* _EXERCISE DETAILS_:
Copy all the lines of the data that include the word "models".

* _RAW DATA_:
------------
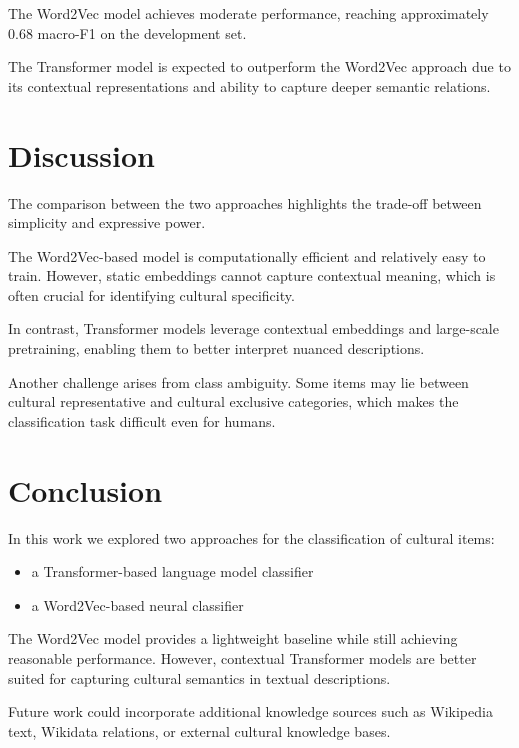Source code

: \documentclass[11pt]{article}
\begin{document}
The Word2Vec model achieves moderate performance, reaching approximately 0.68 macro-F1 on the development set.

The Transformer model is expected to outperform the Word2Vec approach due to its contextual representations and ability to capture deeper semantic relations.

\section{Discussion}

The comparison between the two approaches highlights the trade-off between simplicity and expressive power.

The Word2Vec-based model is computationally efficient and relatively easy to train. However, static embeddings cannot capture contextual meaning, which is often crucial for identifying cultural specificity.

In contrast, Transformer models leverage contextual embeddings and large-scale pretraining, enabling them to better interpret nuanced descriptions.

Another challenge arises from class ambiguity. Some items may lie between cultural representative and cultural exclusive categories, which makes the classification task difficult even for humans.

\section{Conclusion}

In this work we explored two approaches for the classification of cultural items:

\begin{itemize}
\item a Transformer-based language model classifier
\item a Word2Vec-based neural classifier
\end{itemize}

The Word2Vec model provides a lightweight baseline while still achieving reasonable performance. However, contextual Transformer models are better suited for capturing cultural semantics in textual descriptions.

Future work could incorporate additional knowledge sources such as Wikipedia text, Wikidata relations, or external cultural knowledge bases.
\end{document}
------------
* _FINISHED EXERCISE_:
In contrast, Transformer models leverage contextual embeddings and large-scale pretraining, enabling them to better interpret nuanced descriptions.
The Word2Vec model provides a lightweight baseline while still achieving reasonable performance. However, contextual Transformer models are better suited for capturing cultural semantics in textual descriptions.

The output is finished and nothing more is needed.